“Be Careful what you twit for, because your 140 characters could land you in the slammer”
October 6, 2009 at 10:13 am by Philip LeggiereThat’s how Andrew Belonsky put it.
On Thursday, October 1, the FBI conducted a raid on Elliot Madison’s Queens, NY, home in search of books, files, data, film and something called the “instruments of crime.” Madison was arrested, apparently because during the G-20 protests in Pittsburgh two weeks ago he had been tweeting reports of the locations of police to the demonstrations, thereby assisting protesters seeking to evade the police.

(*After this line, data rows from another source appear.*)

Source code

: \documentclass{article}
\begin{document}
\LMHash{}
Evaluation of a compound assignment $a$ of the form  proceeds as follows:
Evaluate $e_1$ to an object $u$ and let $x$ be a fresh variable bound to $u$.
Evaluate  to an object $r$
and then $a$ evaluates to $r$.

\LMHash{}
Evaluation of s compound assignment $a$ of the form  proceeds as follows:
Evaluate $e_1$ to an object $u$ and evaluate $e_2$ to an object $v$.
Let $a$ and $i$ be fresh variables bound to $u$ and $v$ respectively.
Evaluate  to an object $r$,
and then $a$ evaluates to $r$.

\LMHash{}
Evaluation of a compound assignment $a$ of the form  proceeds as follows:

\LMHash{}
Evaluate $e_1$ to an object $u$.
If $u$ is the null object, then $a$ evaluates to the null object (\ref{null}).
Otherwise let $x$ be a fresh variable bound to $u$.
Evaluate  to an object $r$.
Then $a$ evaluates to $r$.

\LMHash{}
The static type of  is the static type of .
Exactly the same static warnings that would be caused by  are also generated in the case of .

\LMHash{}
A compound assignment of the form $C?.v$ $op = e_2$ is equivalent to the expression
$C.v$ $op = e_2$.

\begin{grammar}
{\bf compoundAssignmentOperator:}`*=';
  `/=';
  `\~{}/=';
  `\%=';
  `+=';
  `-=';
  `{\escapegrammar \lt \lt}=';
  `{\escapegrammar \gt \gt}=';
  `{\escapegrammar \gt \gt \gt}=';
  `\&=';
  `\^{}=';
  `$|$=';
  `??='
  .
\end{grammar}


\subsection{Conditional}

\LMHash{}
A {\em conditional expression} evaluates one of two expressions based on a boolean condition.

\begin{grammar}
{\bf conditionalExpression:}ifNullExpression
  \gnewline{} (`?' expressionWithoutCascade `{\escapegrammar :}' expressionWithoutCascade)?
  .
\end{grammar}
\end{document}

As reported in Raw Story, Vic Walczak, legal director for the Pennsylvania ACLU, sees the FBI’s action as pure “intimidation,” and part of a “much bigger war on demonstrators.” Constitutional scholar Jonathan Turley argues on his blog that,
Arresting someone for communications based on public observations is an abuse of authority and a violation of the Constitution. The scene is uncomfortably reminiscent of the Chinese police seeking people with pictures of publicly viewed abuses. Likewise, the Iranian government arrested bloggers viewed as supporting the protests over the presidential election. This case involves a more sophisticated assault on free speech rights: claiming that the tweets assisted criminal conduct. It is a theory that would gut the first amendment and create a chilling effect on citizen communications.
Tags: FBI, free speech


October 6th, 2009 at 1:05 pm
Whoa! This is crazy! I think that is next frontier for challenging our constitutional rights - the internet medium. The FBI need to answer to this - let’s hope that this story is picked up and soon!